(Plain-text document sources)

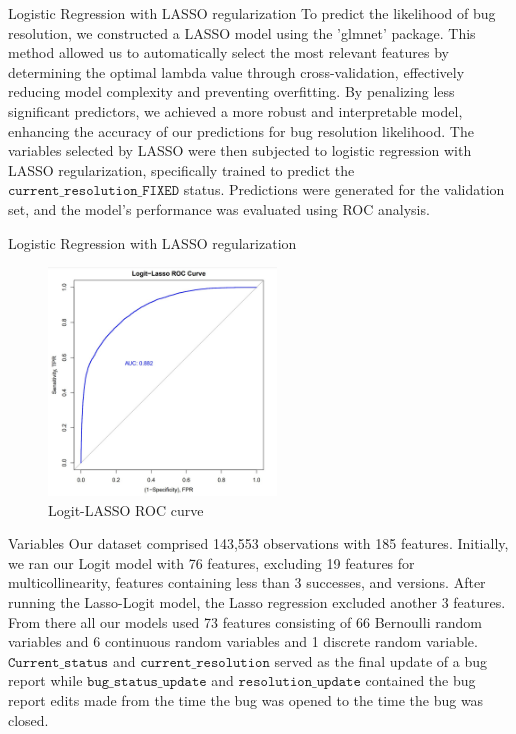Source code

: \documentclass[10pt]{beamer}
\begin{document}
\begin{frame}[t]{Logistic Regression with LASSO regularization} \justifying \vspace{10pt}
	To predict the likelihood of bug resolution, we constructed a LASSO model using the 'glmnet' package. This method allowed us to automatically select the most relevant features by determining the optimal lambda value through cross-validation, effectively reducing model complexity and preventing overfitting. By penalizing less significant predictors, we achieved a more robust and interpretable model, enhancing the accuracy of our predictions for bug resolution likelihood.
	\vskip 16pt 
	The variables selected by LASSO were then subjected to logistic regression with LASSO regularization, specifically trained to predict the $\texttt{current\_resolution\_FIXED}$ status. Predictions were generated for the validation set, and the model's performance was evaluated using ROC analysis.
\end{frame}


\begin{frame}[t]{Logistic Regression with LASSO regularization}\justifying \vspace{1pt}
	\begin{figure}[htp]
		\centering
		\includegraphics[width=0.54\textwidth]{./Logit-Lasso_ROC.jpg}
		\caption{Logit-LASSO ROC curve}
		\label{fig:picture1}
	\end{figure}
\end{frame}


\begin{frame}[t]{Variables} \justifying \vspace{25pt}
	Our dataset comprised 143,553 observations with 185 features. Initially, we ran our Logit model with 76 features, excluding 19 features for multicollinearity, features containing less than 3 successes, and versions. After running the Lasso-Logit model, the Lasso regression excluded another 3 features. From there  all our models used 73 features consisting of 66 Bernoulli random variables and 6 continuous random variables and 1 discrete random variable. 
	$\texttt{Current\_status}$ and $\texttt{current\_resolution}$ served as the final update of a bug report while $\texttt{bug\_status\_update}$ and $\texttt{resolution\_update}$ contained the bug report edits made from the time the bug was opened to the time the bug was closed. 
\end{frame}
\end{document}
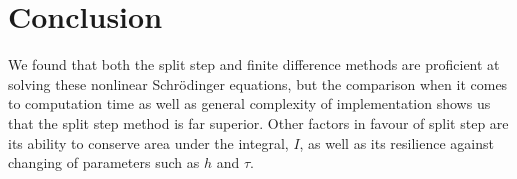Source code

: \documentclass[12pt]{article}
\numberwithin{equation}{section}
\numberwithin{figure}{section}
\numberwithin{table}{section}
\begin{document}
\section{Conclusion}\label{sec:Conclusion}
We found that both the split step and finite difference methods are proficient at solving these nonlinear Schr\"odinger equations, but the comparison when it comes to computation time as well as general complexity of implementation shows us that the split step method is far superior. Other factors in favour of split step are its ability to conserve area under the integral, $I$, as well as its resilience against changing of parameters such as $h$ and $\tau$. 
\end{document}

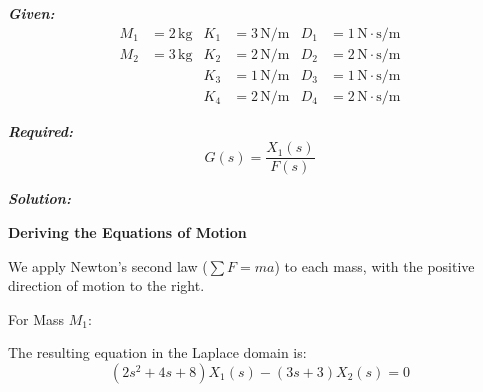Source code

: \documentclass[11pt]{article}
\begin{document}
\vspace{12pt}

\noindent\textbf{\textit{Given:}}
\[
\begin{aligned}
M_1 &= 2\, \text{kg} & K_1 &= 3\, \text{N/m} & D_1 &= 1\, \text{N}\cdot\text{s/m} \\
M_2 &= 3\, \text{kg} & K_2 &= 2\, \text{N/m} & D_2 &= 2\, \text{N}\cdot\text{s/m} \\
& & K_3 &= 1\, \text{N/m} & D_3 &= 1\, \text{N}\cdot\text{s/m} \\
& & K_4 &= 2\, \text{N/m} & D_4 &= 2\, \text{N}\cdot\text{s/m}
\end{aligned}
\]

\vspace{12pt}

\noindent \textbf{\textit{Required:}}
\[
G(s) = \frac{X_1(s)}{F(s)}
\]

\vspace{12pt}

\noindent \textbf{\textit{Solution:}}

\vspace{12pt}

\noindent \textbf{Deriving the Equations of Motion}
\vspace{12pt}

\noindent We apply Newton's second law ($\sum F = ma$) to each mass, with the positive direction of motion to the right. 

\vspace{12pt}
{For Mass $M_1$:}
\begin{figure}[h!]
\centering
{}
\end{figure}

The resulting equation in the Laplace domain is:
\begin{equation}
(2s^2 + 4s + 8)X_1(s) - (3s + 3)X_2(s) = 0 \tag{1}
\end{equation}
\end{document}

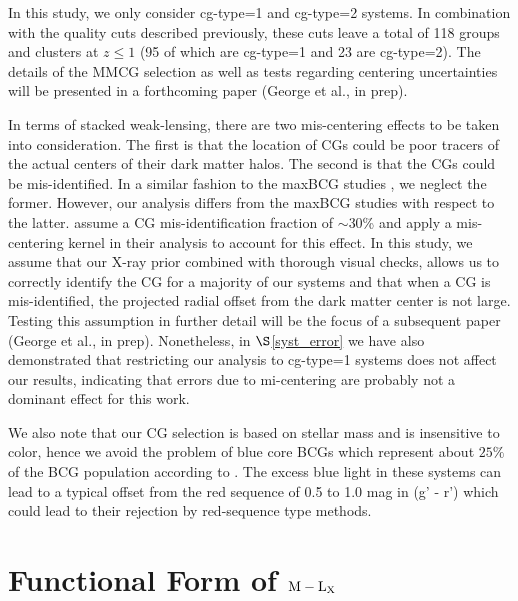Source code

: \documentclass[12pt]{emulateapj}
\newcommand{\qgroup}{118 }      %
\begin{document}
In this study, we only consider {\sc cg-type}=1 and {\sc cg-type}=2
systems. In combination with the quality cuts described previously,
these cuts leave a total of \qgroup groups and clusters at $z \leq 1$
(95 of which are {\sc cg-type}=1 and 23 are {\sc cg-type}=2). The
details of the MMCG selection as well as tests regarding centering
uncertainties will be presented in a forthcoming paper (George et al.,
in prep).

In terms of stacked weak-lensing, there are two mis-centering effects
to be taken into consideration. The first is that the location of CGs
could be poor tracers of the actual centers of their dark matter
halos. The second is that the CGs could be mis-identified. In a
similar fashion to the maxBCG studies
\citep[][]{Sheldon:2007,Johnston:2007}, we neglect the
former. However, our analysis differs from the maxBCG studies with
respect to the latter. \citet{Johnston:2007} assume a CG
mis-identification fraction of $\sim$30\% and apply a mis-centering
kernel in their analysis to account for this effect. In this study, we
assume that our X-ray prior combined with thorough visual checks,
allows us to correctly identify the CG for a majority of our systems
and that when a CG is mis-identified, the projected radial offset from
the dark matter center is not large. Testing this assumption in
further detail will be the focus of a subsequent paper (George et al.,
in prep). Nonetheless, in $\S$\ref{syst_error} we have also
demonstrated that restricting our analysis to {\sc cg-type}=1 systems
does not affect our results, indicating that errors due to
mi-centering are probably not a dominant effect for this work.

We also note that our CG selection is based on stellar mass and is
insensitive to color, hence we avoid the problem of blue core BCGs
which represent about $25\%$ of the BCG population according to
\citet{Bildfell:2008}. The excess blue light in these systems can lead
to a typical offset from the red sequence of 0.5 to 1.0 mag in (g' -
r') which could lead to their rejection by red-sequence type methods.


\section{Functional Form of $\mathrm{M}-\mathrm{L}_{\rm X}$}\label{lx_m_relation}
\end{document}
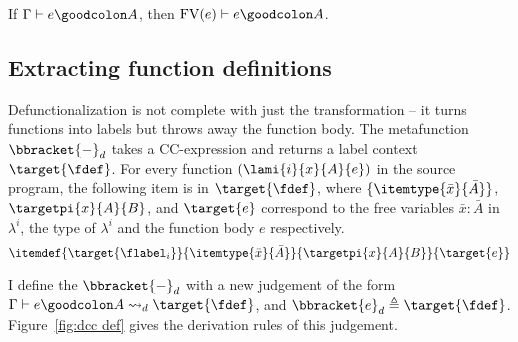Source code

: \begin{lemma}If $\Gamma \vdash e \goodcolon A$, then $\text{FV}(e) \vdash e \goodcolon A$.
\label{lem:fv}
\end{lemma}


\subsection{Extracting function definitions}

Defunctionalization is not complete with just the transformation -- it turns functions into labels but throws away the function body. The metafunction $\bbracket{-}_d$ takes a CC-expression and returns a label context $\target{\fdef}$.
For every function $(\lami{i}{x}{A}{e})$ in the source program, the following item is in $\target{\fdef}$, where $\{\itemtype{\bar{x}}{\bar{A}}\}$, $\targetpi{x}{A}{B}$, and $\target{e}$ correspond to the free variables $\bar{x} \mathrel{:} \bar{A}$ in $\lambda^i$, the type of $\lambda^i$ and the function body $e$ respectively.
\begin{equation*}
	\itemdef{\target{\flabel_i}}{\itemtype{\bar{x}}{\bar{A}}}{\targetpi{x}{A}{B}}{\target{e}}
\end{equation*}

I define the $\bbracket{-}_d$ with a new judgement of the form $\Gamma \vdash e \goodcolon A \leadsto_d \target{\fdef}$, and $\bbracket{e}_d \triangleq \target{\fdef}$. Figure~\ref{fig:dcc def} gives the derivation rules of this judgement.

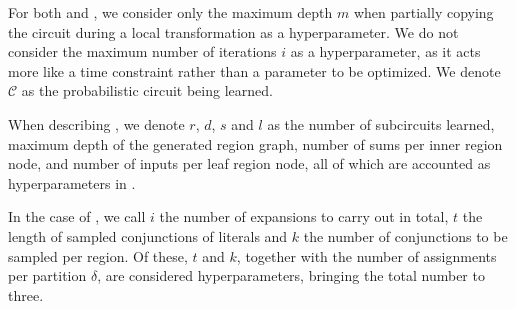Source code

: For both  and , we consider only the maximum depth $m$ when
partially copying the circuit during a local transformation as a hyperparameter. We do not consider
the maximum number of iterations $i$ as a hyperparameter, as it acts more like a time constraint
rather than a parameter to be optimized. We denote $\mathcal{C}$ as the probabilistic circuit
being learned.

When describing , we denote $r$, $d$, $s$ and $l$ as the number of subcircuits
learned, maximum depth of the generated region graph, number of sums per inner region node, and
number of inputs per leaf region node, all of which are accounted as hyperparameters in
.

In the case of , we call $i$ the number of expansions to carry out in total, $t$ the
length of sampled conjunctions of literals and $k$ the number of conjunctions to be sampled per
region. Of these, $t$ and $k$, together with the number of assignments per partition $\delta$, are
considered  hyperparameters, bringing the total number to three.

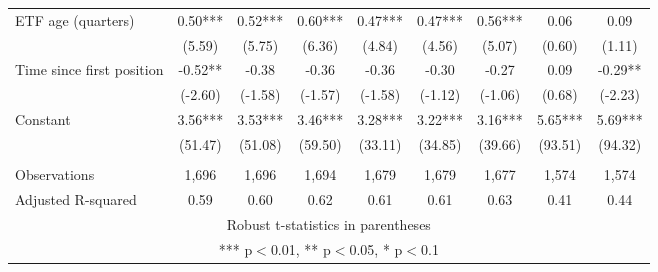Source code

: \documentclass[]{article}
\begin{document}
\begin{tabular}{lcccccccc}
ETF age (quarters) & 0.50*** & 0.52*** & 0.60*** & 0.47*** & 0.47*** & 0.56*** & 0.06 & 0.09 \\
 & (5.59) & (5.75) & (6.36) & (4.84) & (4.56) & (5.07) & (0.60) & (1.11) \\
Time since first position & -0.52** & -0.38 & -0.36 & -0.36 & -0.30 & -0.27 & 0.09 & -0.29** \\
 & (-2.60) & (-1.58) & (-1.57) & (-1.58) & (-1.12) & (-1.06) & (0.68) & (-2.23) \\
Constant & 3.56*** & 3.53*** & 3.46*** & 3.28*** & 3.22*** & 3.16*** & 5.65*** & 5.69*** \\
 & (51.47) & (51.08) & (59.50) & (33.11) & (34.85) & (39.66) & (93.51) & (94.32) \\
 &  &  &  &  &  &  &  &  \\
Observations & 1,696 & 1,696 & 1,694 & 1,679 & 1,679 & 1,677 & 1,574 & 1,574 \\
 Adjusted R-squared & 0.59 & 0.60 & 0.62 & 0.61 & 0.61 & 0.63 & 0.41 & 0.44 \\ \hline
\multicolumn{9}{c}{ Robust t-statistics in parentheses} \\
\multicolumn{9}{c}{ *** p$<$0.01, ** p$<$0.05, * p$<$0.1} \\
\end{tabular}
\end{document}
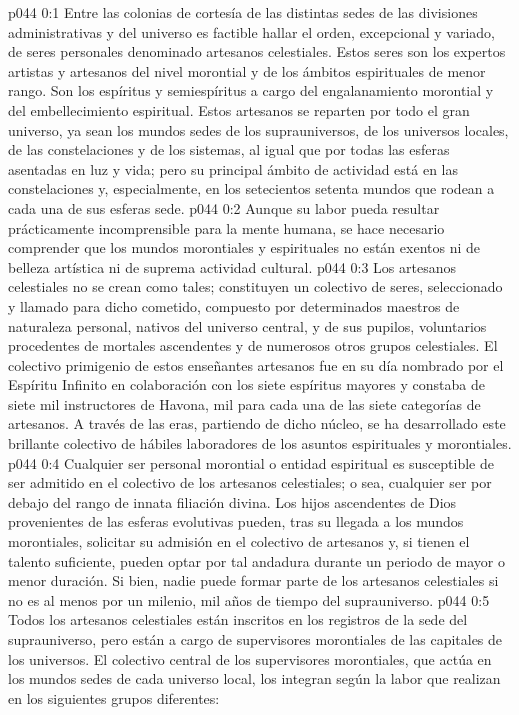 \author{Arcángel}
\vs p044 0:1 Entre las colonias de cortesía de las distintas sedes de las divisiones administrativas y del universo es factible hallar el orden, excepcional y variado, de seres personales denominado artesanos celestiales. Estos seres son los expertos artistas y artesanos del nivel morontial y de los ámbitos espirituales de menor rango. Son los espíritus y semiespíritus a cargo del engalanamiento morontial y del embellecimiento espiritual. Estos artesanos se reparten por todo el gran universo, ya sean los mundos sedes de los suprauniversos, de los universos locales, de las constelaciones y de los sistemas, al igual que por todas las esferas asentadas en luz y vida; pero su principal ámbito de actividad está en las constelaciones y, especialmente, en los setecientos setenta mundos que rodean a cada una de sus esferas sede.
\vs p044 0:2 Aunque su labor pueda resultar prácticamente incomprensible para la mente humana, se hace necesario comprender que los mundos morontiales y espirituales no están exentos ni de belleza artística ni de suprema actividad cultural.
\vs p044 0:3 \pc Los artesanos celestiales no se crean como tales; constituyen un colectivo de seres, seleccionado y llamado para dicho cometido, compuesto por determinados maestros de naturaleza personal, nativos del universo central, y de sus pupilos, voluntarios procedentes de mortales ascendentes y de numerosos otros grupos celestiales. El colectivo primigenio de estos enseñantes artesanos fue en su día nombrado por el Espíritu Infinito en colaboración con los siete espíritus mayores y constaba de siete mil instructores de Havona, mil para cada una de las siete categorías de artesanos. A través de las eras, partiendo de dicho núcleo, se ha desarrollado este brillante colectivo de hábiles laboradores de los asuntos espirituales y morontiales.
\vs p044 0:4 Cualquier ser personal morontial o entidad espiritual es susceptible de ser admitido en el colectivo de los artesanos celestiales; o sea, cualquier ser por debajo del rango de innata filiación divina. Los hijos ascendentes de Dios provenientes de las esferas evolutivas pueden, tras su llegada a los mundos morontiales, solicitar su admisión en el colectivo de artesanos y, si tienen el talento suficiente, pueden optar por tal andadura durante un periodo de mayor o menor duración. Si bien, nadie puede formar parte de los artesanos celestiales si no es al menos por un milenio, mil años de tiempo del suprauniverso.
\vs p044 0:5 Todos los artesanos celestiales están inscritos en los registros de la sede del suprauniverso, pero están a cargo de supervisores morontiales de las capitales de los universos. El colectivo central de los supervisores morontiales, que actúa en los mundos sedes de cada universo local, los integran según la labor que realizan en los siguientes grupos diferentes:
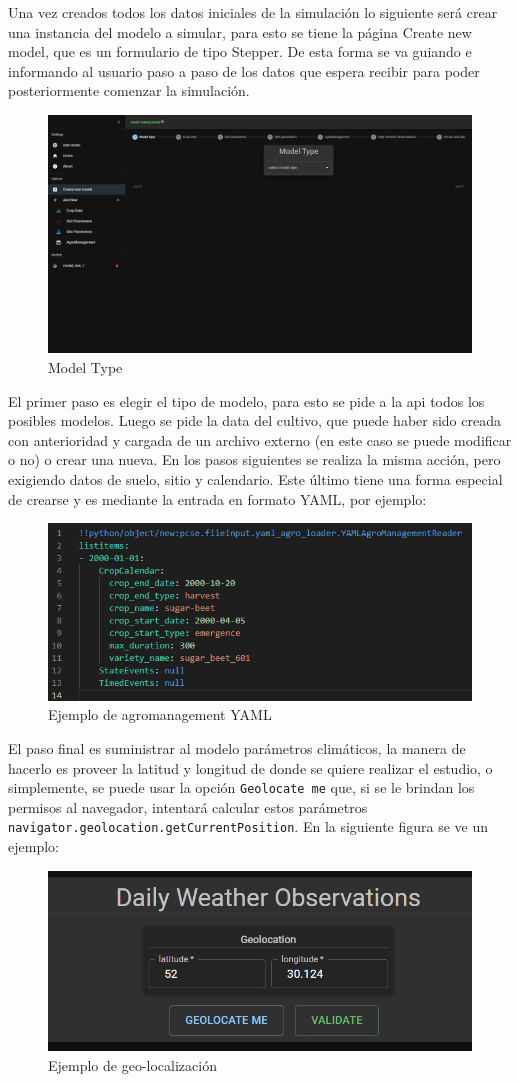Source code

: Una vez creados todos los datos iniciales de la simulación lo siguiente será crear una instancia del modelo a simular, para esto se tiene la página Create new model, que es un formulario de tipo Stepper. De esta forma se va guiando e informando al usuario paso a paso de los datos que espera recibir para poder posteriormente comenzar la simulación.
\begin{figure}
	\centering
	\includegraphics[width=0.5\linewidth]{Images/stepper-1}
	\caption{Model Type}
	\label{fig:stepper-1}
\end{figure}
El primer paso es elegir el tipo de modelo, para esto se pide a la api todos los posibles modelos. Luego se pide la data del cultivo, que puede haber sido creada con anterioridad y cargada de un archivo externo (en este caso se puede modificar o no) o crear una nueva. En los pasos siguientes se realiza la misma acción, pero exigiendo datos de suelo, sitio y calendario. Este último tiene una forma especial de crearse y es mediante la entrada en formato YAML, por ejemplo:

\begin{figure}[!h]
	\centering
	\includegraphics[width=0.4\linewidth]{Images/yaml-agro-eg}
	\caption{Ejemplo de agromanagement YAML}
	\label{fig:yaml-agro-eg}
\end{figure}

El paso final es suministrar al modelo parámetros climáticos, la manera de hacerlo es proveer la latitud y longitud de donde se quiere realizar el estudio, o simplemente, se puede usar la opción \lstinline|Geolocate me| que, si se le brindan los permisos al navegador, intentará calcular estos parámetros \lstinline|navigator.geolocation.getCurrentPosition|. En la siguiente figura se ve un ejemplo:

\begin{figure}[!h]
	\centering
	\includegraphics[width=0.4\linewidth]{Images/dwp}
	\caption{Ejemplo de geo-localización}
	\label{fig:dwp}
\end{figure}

(Problem to work on): Within the entries above, find the string "generated" and return each line that holds it.

(Solution below):
	The variables selected by LASSO were then subjected to logistic regression with LASSO regularization, specifically trained to predict the $\texttt{current\_resolution\_FIXED}$ status. Predictions were generated for the validation set, and the model's performance was evaluated using ROC analysis.
learned, maximum depth of the generated region graph, number of sums per inner region node, and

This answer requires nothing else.